Enrolling in PCE, especially their 100% renewable energy option (ECO100) is the single easiest step a person can take to support energy innovation and reduce emissions. If you haven't already, sign up here. Keep up the good work Burlingame residents and businesses.
The last time I drove over the Altamont Pass I was surprised at how many of the wind mills were idle. The economics of these turbines has always been a bit cloudy and the discussion as I drove with a buddy revolved around the maintenance costing more than the power was worth. It could be that or just the raw economics. The tax reform discussion going on in D.C. caused the Wall Street Journal to provide this little tidbit
Since 1992 the wind industry has lived off a “production tax credit” that begins with construction of a turbine and lasts 10 years. The original value of the credit was 1.5 cents a kilowatt hour but the law included an annual inflation adjustment. As Warren Buffett explained in 2014: We “get a tax credit if we build a lot of wind farms. That’s the only reason to build them. They don’t make sense without the tax credit.” This also explains why producers are known to sell their output below cost merely to cash in on the subsidy.

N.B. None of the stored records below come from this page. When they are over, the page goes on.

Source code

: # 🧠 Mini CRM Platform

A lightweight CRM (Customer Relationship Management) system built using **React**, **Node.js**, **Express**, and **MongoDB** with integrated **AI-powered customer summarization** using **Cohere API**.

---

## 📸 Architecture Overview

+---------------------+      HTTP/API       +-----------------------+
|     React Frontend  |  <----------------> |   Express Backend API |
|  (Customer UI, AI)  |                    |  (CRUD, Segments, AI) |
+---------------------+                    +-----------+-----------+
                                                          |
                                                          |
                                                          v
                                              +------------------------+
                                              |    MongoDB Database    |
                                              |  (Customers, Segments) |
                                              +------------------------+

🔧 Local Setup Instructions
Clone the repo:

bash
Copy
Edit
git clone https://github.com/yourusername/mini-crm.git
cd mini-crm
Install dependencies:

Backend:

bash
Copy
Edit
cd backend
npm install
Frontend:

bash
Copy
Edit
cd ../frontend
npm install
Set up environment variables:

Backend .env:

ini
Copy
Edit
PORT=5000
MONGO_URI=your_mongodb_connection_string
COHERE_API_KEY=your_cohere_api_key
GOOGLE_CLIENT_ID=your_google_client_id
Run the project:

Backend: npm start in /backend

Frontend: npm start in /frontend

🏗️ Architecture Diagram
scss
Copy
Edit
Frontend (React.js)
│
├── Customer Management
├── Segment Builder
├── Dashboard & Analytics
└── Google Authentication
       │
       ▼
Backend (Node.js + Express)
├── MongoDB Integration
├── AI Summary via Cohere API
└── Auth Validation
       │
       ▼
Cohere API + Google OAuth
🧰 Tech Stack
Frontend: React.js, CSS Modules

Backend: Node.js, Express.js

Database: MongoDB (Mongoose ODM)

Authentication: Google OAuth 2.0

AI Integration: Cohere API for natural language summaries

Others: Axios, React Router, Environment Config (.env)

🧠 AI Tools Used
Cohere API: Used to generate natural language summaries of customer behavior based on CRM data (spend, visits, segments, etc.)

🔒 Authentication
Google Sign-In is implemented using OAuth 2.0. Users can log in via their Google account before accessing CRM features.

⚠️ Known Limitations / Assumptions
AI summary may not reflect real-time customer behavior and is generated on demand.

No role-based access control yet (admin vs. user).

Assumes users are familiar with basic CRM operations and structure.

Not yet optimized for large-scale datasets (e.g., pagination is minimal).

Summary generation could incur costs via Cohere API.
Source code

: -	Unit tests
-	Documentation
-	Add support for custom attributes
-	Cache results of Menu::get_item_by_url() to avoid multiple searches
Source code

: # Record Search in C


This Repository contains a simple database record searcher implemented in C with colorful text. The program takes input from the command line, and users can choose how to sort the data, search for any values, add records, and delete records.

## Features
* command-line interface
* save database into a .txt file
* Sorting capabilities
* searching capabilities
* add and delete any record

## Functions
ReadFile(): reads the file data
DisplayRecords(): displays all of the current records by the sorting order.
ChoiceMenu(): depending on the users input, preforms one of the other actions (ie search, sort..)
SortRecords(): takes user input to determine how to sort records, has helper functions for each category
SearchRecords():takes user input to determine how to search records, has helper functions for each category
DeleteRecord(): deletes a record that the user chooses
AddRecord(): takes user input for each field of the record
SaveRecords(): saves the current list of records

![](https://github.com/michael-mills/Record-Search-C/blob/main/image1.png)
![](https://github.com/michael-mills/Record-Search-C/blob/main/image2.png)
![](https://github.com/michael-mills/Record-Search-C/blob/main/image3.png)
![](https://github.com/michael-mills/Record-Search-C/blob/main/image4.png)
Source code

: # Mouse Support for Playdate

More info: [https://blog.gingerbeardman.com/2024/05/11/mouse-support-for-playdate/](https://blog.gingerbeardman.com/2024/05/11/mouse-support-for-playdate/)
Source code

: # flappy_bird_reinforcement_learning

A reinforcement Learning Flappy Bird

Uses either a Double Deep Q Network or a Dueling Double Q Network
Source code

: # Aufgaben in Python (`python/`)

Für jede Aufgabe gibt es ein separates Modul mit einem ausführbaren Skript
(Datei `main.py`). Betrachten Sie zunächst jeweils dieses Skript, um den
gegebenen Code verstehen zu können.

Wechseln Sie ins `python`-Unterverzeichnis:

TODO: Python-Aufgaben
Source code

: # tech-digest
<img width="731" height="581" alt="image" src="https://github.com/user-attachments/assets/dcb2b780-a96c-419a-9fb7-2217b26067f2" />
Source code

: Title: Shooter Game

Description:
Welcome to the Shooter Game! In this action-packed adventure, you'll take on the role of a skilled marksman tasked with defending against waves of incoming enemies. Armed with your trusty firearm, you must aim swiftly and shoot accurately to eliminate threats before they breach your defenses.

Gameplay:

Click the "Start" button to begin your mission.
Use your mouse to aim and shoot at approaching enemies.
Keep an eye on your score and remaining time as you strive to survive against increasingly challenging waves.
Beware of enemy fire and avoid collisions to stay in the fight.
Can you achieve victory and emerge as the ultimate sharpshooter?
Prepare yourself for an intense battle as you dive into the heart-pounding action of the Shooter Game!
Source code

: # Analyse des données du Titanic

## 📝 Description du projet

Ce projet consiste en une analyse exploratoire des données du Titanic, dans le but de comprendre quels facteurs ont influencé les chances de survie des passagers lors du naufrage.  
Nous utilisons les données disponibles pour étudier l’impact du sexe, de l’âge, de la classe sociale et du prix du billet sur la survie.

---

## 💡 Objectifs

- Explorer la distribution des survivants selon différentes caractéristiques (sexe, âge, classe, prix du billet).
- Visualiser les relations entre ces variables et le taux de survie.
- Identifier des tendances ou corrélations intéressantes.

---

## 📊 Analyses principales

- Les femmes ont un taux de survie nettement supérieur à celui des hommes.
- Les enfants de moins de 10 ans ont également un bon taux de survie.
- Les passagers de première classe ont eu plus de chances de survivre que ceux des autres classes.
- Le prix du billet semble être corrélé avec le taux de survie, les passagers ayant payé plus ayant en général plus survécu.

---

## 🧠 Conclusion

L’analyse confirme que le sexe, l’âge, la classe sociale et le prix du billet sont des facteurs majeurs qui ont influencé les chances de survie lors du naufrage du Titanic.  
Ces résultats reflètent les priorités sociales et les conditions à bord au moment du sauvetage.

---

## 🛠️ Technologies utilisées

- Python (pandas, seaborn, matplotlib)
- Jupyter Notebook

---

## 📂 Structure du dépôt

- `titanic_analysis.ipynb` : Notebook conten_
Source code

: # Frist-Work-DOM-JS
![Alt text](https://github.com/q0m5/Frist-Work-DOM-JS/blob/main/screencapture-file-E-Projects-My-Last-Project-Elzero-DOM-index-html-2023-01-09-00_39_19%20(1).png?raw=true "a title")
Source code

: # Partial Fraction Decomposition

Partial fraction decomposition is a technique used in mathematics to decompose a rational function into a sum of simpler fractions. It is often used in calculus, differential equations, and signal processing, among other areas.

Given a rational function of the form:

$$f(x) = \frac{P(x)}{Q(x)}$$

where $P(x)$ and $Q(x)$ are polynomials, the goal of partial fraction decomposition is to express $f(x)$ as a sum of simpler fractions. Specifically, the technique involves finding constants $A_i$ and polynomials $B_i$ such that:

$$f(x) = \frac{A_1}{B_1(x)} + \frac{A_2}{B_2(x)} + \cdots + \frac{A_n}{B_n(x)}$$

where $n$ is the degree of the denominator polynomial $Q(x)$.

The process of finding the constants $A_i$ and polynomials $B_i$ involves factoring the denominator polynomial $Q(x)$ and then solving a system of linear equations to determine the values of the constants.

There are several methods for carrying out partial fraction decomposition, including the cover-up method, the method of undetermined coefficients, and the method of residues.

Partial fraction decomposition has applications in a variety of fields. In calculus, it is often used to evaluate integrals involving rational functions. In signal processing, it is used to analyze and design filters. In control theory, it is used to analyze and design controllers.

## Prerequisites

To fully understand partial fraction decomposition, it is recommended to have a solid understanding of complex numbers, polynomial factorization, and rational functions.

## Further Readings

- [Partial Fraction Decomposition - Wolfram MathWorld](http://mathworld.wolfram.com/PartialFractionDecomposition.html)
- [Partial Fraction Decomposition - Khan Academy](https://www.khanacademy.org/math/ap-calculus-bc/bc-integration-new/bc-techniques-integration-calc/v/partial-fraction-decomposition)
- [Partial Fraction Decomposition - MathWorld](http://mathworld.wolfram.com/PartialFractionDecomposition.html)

By 2015 the credit was up to 2.4 cents per kilowatt hour at a cost to the feds of $2.6 billion. That’s when Congress passed legislation to reduce the production tax credit 20% a year, starting in 2017, with a goal of ending the subsidy after 2020—though a turbine that qualifies up to that last year would continue to receive credits for 10 years.
One draft of the tax plan gets rid of the credit altogether, but the wind lobby is blowing back hard against that move. Three of the nine clean power sources we use are wind including Altamont. I wonder it that will hold up if the credit is blown away?